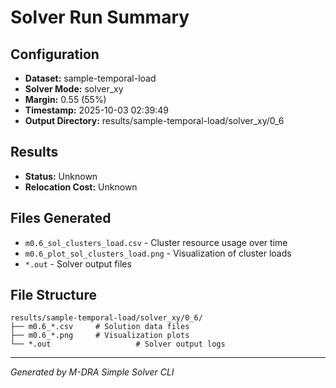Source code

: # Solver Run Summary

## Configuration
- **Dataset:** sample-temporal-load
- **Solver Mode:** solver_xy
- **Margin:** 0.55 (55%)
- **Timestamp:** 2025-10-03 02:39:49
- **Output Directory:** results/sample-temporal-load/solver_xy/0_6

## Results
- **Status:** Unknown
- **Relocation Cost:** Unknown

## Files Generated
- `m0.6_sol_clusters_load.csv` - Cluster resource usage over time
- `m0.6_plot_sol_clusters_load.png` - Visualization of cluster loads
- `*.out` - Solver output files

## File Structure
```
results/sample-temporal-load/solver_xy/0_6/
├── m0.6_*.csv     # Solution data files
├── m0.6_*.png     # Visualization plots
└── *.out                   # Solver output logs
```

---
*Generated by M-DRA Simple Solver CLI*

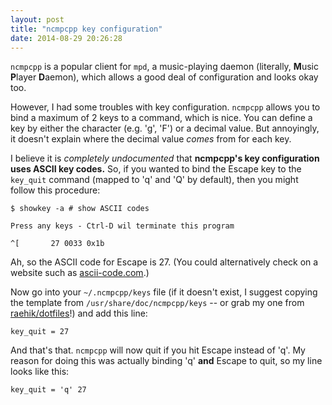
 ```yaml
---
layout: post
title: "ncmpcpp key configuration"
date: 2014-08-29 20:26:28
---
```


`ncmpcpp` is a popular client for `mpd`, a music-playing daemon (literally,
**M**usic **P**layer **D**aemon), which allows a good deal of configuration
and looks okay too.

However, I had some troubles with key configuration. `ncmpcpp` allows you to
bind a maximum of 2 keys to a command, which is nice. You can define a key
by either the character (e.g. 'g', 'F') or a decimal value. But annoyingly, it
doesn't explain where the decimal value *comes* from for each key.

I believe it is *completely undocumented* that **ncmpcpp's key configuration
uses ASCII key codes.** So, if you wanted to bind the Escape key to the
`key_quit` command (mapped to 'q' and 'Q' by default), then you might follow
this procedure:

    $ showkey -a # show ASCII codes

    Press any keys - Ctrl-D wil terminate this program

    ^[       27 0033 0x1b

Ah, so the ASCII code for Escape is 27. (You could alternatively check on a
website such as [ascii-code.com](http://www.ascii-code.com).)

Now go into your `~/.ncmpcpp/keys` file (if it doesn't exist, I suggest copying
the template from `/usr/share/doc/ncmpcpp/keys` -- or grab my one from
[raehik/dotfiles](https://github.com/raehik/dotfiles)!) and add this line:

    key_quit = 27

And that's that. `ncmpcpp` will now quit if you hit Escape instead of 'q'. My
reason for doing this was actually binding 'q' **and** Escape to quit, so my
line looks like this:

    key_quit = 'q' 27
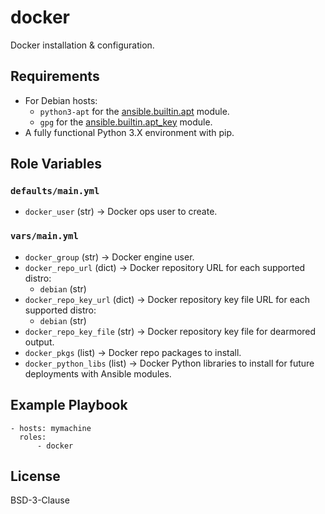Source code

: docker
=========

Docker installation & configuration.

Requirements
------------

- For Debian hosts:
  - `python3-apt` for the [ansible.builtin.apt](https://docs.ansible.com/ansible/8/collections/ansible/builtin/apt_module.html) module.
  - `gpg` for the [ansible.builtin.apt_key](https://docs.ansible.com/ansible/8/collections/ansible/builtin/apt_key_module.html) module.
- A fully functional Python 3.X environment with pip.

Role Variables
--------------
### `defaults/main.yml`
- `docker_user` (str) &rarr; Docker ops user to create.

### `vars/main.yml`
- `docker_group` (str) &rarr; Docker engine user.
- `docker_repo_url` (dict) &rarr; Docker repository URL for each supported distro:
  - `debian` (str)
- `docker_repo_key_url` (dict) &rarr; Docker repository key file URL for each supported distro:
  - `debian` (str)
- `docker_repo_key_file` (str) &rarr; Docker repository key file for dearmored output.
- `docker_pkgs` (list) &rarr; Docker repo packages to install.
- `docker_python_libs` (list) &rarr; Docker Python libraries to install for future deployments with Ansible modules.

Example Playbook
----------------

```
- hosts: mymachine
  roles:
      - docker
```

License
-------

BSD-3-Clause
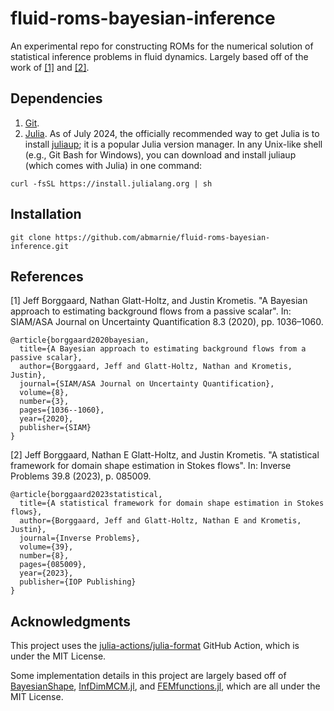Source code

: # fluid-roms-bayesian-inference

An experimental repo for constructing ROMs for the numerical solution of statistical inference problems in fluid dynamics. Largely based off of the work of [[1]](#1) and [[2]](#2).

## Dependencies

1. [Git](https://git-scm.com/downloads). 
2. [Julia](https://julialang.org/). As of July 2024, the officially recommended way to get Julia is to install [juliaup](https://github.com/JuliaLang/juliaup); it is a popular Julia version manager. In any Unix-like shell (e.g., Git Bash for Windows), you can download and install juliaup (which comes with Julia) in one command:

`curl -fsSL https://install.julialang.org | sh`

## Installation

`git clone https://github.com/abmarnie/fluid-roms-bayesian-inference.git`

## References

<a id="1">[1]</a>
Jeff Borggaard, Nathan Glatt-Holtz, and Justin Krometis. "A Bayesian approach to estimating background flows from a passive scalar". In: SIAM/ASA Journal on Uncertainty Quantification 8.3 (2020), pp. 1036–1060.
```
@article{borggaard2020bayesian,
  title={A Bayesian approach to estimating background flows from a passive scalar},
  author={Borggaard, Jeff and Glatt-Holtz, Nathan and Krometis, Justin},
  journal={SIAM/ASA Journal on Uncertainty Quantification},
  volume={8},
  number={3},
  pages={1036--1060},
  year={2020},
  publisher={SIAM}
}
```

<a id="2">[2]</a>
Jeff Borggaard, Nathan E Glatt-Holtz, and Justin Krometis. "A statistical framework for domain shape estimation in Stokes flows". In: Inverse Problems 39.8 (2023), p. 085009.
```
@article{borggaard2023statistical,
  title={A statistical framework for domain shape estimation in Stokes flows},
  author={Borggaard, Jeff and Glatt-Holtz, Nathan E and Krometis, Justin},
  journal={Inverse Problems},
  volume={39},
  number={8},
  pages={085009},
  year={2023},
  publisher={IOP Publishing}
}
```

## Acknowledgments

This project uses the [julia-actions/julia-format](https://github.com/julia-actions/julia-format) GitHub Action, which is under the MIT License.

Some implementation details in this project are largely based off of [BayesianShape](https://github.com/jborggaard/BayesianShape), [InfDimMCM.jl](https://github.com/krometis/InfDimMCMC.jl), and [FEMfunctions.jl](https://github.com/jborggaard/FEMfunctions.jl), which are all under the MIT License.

══════════════════════════════

* **Goal of the exercise**
Exactly repeat the material from its first line through the line with "However, I had", including both, and leave the pictures and everything else out.

* **Worked solution**
Source code

: # Solver Run Summary

## Configuration
- **Dataset:** sample-temporal-load
- **Solver Mode:** solver_xy
- **Margin:** 0.55 (55%)
- **Timestamp:** 2025-10-03 02:39:49
- **Output Directory:** results/sample-temporal-load/solver_xy/0_6

## Results
- **Status:** Unknown
- **Relocation Cost:** Unknown

## Files Generated
- `m0.6_sol_clusters_load.csv` - Cluster resource usage over time
- `m0.6_plot_sol_clusters_load.png` - Visualization of cluster loads
- `*.out` - Solver output files

## File Structure
```
results/sample-temporal-load/solver_xy/0_6/
├── m0.6_*.csv     # Solution data files
├── m0.6_*.png     # Visualization plots
└── *.out                   # Solver output logs
```

---
*Generated by M-DRA Simple Solver CLI*

 ```yaml
---
layout: post
title: "ncmpcpp key configuration"
date: 2014-08-29 20:26:28
---
```


`ncmpcpp` is a popular client for `mpd`, a music-playing daemon (literally,
**M**usic **P**layer **D**aemon), which allows a good deal of configuration
and looks okay too.

However, I had some troubles with key configuration. `ncmpcpp` allows you to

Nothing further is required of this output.